Question about the theory in the paper

Frankie123421 commented 2 years ago

Hi Xu,

First of all thanks for your nice work. I've read your paper, and I have some questions on the proof of the equivariance of the transition kernel. In detail, suppose $\mathcal{C}^t$ is roto-translation invariant, and (thus) $\mu_{\theta}(\mathcal{C}^t, \mathcal{G}, t)$ is roto-translation equivariant with desgined GNN, we need to prove that $p(\mathcal{C}^{t-1} | \mathcal{C}^{t}, \mathcal{G}, t)$ is equivariant. I wonder if it is due to the following derivation:

$$\begin{aligned} p(R \mathcal{C}^{t-1} + g | R \mathcal{C}^{t} + g, \mathcal{G}, t) &= \mathcal{N}(R\mathcal{C}^{t-1} + g; \boldsymbol{\mu}_{\theta}(R\mathcal{C}^t + g, \mathcal{G}, t), \sigmat^2 \mathbf{I}) \ &= \frac{1}{(2 \pi)^{\frac{p}{2}}|\boldsymbol{\Sigma}|^{-\frac{1}{2}}} e^{-\frac{1}{2}(R(\mathcal{C}^{t-1}-\boldsymbol{\mu}\theta))^T \boldsymbol{\Sigma}^{-1}(R(\mathcal{C}^{t-1}-\boldsymbol{\mu}\theta))} \ &= \frac{1}{(2 \pi)^{\frac{p}{2}}|\boldsymbol{\Sigma}|^{-\frac{1}{2}}} e^{-\frac{1}{2}(\mathcal{C}^{t-1}-\boldsymbol{\mu}\theta)^T \boldsymbol{\Sigma}^{-1}(\mathcal{C}^{t-1}-\boldsymbol{\mu}_\theta)} \end{aligned}$$

where $\boldsymbol{\Sigma} = \sigma_t^2 \mathbf{I}$. I am not sure if it's correct, hope to receive your clarification. Thanks.

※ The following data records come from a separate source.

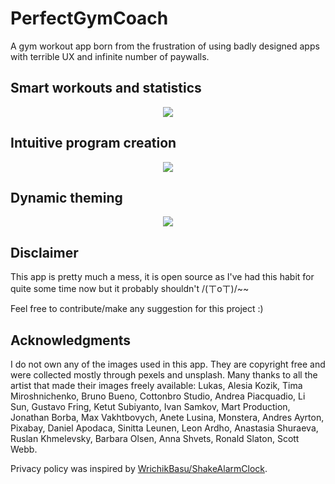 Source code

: # PerfectGymCoach
A gym workout app born from the frustration of using badly designed apps with terrible UX and infinite number of paywalls.

## Smart workouts and statistics
<p align="center">
  <img src="https://user-images.githubusercontent.com/10598113/211208421-e3444346-5a1e-4189-bdc9-f6fc3b058b77.png" />
</p>

## Intuitive program creation
<p align="center">
  <img src="https://user-images.githubusercontent.com/10598113/211208446-51c4a814-6e17-4c13-b6ce-e94d08638690.png" />
</p>

## Dynamic theming
<p align="center">
  <img src="https://user-images.githubusercontent.com/10598113/211206672-a54ae87a-d2ce-495a-823f-97d8b18d3e07.gif" />
</p>

## Disclaimer
This app is pretty much a mess, it is open source as I've had this habit for quite some time now but it probably shouldn't /(ㄒoㄒ)/~~

Feel free to contribute/make any suggestion for this project :) 

## Acknowledgments
I do not own any of the images used in this app. They are copyright free and were collected mostly through pexels and unsplash. Many thanks to all the artist that made their images freely available: Lukas, Alesia Kozik, Tima Miroshnichenko, Bruno Bueno, Cottonbro Studio, Andrea Piacquadio, Li Sun, Gustavo Fring, Ketut Subiyanto, Ivan Samkov, Mart Production, Jonathan Borba, Max Vakhtbovych, Anete Lusina, Monstera, Andres Ayrton, Pixabay, Daniel Apodaca, Sinitta Leunen, Leon Ardho, Anastasia Shuraeva, Ruslan Khmelevsky, Barbara Olsen, Anna Shvets, Ronald Slaton, Scott Webb.

Privacy policy was inspired by [WrichikBasu/ShakeAlarmClock](https://github.com/WrichikBasu/ShakeAlarmClock).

MinkaiXu commented 2 years ago

The derivation you showed seems correct. But I think there are some minor miss-points:

Since we only consider CoM-free systems, $C^t$ and $\mu_{\theta}(\mathcal{C}^t, \mathcal{G}, t)$ are both translation-invariant.
And they should be both rotationally equivariant.

I feel like your derivation is actually based on the above statements. Ping me if you still have any questions.

Frankie123421 commented 2 years ago

Thanks for your kind and prompt reply. I have some new questions based on your response.

My current understanding is that if we ensure that the initial density $p(xT)$ is rotation and translation invariant (from moving to CoM-free systems and keep isotropic Gaussian), and $p(x{t-1}|x{t})$ is rotation and translation invariant, then $p(x{T-1}), p(x_{T-2}), \dots, p(x_0)$ will naturally all be rotation and translation invariant in a step-by-step manner. (It is correct?)
What do you mean by "And they should be both equivariant", rotationally?
But if 1 is correct, then

$$ \mu_\theta(\mathcal{C}^t, \mathcal{G}, t)=\frac{1}{\sqrt{\alpha_t}}(\mathcal{C}^t-\frac{\beta_t}{\sqrt{1-\bar{\alpha}t}} \epsilon\theta(\mathcal{G}, \mathcal{C}^t, t)) $$

will be rotation and translation invariant no matter how $\epsilon{\theta}$ is designed since $R\mathcal{C}^t + g = \mathcal{C}^t$, so I doubt that 1 is not correct. And my original derivation is actually base on $\mu\theta(R\mathcal{C}^t + g, \mathcal{G}, t) = R\mu_\theta(\mathcal{C}^t, \mathcal{G}, t) + g$.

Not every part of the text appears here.